[[ Records for the task, beginning ]]
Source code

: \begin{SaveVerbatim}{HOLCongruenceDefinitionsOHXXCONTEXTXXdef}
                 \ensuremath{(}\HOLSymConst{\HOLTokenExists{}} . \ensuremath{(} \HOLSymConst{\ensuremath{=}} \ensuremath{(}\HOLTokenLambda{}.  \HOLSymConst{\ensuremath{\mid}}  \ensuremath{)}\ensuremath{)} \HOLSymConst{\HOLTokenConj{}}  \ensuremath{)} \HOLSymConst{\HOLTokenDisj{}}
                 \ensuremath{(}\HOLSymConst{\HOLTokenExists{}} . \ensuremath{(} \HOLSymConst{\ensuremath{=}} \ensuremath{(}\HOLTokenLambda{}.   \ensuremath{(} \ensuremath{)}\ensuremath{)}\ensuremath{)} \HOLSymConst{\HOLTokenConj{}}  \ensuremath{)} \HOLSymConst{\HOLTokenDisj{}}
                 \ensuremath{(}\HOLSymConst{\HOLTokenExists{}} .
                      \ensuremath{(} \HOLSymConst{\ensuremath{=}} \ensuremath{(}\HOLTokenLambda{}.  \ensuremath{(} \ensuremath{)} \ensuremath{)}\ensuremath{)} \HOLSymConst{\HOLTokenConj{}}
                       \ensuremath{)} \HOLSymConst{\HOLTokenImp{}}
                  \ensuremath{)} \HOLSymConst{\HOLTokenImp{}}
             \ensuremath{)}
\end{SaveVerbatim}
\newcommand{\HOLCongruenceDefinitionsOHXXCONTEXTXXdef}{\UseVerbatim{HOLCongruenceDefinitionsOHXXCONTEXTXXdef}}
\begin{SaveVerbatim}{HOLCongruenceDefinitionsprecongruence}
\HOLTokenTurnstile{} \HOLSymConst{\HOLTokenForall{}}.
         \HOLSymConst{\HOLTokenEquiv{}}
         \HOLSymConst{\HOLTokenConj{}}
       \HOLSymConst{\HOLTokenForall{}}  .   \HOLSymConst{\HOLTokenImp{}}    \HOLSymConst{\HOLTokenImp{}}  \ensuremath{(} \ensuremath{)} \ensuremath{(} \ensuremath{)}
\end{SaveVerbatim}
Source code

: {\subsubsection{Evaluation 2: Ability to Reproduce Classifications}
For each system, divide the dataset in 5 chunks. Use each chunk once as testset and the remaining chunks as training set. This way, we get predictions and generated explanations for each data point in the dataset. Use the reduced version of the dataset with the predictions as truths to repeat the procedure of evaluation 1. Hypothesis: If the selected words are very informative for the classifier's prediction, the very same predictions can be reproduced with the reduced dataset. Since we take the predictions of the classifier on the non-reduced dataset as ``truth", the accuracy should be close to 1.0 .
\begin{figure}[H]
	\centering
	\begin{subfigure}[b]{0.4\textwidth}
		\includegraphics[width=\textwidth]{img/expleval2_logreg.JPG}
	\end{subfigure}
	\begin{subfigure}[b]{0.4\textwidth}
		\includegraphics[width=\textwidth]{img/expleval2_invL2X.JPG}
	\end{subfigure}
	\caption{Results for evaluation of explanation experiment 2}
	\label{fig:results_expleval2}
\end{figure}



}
[[ Records for the task, end ]]
[[ Records for the task, beginning ]]
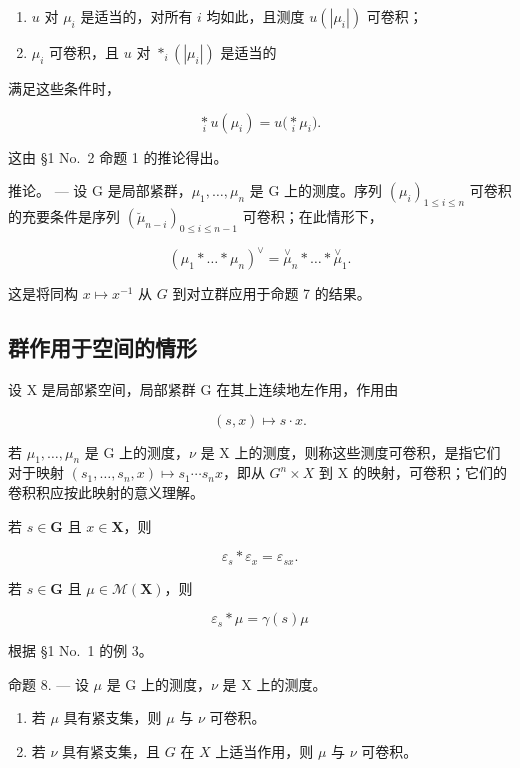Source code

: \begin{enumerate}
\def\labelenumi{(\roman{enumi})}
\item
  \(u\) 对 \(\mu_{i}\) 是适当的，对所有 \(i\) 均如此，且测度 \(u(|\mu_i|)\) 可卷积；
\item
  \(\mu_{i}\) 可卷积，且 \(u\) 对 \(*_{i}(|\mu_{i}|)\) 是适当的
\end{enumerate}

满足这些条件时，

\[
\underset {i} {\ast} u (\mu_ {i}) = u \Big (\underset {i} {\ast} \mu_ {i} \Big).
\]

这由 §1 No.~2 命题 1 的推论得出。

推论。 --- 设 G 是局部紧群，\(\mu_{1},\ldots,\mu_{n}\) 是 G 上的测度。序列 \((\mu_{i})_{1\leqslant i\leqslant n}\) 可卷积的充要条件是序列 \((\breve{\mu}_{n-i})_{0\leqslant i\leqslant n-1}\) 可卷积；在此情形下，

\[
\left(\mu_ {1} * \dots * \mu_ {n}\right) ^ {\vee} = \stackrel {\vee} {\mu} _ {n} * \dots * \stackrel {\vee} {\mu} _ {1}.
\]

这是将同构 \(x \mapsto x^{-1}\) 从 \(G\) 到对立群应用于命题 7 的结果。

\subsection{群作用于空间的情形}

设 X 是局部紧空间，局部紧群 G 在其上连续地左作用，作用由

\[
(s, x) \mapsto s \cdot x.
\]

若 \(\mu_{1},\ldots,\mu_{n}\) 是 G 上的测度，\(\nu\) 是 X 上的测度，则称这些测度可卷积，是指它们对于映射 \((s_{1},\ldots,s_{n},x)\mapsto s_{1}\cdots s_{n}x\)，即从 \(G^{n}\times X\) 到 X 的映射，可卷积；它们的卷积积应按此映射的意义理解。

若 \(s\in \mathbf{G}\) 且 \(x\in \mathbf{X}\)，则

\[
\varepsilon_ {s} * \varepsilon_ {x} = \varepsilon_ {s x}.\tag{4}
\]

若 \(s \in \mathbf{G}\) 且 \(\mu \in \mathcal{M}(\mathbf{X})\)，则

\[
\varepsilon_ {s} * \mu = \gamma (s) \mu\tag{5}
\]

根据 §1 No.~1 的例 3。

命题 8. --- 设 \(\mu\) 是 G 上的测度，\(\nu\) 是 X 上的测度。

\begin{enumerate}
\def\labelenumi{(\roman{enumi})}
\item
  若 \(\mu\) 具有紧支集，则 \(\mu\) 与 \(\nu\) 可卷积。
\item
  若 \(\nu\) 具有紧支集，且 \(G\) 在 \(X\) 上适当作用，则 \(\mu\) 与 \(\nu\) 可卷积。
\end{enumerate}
[[ Records for the task, end ]]
[[ Records for the task, beginning ]]
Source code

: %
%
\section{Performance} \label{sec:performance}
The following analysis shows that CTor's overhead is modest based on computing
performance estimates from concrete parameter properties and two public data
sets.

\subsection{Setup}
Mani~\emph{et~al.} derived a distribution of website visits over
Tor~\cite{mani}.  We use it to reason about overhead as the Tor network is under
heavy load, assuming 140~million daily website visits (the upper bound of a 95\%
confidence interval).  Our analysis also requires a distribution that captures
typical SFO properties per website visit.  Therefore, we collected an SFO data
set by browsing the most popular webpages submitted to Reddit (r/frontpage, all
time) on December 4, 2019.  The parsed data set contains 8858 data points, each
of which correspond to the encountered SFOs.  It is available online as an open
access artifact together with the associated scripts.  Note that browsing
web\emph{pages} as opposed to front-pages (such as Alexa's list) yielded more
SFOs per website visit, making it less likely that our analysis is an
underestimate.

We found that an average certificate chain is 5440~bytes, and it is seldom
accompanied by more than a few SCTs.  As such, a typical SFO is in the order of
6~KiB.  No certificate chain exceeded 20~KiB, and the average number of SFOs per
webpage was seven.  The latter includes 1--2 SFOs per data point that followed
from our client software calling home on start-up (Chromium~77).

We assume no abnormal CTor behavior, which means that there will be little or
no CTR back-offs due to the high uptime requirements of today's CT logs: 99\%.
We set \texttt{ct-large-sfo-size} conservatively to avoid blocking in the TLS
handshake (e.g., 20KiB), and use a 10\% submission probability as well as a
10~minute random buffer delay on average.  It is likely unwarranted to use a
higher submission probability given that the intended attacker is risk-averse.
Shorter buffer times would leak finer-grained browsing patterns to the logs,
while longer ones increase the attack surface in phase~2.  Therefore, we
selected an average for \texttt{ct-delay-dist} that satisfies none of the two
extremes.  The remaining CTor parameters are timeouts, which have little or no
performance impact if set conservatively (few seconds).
[[ Records for the task, end ]]
What you have to do
Check the data above line by line for the word "analysis". State only how many lines contain it.

Worked solution
3